'''
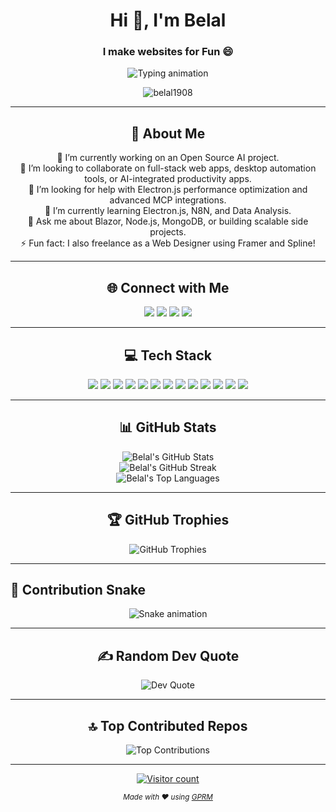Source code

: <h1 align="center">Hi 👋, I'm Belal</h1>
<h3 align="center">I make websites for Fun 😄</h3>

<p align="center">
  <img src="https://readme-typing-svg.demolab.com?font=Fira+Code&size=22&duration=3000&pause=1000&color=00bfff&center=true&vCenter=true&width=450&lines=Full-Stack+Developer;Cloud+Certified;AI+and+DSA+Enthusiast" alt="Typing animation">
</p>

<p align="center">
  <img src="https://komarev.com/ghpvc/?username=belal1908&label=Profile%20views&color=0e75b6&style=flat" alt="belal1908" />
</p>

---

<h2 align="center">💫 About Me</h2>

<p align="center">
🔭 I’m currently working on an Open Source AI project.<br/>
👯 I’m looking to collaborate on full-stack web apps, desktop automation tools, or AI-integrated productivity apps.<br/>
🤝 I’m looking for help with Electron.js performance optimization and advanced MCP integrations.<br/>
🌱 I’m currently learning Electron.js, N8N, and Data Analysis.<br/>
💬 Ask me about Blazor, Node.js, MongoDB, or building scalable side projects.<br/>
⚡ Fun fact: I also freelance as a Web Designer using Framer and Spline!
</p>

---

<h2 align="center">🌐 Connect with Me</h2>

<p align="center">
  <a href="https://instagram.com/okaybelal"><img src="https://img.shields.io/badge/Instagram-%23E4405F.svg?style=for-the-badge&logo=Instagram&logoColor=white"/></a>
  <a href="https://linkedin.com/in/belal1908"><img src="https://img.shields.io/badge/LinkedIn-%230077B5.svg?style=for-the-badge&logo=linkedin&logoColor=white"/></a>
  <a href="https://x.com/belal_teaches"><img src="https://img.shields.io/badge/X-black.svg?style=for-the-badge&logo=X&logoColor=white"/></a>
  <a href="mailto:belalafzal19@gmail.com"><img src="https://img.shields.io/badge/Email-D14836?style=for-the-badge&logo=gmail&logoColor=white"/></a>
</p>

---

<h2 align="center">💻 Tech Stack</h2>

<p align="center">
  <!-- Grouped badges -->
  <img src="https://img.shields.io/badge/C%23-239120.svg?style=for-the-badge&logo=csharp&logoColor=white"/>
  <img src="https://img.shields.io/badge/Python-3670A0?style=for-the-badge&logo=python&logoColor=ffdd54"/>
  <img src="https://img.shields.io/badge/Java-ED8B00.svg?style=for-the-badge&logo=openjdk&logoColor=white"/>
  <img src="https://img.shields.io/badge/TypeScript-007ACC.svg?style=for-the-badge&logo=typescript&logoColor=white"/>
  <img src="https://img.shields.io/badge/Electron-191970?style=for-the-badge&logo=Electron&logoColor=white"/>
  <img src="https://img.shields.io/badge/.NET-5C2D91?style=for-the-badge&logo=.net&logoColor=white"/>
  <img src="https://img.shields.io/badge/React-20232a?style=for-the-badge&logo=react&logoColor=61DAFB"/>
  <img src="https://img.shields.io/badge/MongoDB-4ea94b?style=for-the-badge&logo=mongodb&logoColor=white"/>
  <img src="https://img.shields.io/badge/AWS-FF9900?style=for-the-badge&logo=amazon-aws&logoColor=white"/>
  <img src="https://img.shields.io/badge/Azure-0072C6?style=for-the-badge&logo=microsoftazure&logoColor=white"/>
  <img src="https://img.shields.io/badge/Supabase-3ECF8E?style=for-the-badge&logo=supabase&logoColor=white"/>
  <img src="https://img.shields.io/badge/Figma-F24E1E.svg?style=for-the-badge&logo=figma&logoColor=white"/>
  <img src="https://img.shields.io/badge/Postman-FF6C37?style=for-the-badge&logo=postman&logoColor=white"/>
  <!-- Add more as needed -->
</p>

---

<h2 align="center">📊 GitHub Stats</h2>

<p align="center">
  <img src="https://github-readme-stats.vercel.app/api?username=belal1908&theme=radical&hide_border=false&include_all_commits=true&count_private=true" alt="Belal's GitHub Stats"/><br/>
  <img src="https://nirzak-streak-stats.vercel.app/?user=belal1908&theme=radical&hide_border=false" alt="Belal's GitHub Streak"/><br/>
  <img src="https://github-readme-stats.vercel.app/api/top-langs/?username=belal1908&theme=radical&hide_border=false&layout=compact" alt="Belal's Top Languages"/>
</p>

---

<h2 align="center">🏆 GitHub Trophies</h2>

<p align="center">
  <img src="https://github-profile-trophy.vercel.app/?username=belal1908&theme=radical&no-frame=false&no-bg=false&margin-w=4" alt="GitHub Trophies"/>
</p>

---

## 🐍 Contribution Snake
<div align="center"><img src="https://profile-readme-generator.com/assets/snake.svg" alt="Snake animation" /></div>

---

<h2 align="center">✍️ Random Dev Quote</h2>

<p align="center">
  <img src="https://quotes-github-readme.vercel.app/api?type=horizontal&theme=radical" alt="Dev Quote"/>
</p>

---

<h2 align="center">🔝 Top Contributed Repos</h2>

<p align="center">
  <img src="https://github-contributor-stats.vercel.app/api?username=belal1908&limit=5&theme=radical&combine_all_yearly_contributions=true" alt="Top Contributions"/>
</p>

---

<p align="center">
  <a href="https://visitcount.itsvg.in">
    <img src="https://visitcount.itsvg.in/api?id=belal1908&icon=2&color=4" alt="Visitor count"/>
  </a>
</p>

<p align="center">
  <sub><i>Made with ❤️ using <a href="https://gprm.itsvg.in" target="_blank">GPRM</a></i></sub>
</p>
'''
'''
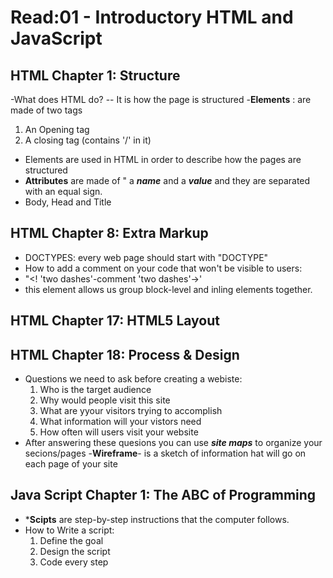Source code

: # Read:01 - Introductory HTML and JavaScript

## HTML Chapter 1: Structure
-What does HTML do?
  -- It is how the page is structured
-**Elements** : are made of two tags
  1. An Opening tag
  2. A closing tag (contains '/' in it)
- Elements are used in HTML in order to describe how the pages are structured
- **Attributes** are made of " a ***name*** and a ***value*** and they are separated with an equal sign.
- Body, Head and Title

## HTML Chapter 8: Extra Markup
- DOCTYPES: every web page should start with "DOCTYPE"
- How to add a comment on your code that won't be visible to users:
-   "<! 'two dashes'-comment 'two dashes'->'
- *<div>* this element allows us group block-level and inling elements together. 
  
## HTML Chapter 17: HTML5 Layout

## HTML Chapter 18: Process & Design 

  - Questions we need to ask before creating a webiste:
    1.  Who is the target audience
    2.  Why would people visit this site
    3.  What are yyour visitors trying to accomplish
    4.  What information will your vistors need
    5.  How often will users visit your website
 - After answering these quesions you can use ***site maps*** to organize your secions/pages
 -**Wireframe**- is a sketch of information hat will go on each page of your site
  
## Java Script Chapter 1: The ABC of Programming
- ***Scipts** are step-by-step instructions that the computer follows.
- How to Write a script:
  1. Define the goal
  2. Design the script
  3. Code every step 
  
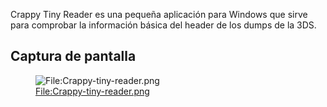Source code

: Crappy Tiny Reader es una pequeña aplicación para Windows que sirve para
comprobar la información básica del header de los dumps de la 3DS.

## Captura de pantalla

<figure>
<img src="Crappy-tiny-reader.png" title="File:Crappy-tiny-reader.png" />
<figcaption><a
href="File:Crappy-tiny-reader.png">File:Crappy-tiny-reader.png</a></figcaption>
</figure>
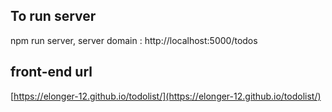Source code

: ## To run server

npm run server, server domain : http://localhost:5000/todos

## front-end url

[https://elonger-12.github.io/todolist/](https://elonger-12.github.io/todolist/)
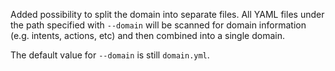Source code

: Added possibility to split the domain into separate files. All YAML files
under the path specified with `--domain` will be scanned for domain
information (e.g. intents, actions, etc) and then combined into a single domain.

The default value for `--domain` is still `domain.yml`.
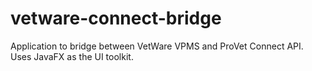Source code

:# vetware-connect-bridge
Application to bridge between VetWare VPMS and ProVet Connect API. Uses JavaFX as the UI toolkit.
'''
**TASK STATEMENT:**
All lines of the listing that contain the word "Snake" should be copied out.

**TASK OUTPUT:**
## 🐍 Contribution Snake
<div align="center"><img src="https://profile-readme-generator.com/assets/snake.svg" alt="Snake animation" /></div>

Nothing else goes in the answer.